Return every line of the data below that includes the string "Drupal".
─── Provided material ───
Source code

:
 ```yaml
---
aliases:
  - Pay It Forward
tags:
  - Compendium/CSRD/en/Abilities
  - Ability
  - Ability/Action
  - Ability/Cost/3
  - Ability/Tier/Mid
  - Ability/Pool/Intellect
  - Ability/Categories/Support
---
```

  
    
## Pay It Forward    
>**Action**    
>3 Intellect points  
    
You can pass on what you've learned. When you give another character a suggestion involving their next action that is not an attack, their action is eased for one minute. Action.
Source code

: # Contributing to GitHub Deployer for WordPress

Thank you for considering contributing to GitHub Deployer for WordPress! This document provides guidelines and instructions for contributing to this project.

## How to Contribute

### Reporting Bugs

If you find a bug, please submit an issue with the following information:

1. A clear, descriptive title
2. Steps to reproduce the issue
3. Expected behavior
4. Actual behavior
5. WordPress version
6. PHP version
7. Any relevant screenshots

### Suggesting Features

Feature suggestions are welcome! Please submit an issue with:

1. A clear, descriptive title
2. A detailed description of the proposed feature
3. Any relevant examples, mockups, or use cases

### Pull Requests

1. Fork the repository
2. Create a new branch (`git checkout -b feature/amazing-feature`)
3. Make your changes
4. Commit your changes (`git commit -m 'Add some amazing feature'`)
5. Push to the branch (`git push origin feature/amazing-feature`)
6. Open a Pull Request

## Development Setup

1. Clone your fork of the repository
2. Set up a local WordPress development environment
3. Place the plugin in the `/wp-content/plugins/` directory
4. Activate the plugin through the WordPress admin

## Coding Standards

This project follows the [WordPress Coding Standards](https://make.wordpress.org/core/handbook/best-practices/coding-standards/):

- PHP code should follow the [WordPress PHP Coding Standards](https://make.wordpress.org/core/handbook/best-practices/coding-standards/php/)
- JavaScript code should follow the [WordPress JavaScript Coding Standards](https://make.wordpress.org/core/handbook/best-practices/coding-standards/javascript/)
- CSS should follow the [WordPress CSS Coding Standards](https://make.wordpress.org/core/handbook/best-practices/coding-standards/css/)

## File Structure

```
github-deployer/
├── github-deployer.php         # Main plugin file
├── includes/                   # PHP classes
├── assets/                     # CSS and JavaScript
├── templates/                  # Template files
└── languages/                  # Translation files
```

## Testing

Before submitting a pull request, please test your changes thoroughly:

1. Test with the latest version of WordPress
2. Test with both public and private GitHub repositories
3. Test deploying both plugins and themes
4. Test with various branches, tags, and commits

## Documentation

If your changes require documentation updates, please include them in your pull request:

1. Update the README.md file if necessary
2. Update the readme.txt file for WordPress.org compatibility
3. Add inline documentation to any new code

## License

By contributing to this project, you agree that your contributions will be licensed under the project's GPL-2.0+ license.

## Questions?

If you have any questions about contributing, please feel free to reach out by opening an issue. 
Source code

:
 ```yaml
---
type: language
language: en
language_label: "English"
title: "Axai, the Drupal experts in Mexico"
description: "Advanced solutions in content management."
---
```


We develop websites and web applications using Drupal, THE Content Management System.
───
→ Problem solution:
title: "Axai, the Drupal experts in Mexico"
We develop websites and web applications using Drupal, THE Content Management System.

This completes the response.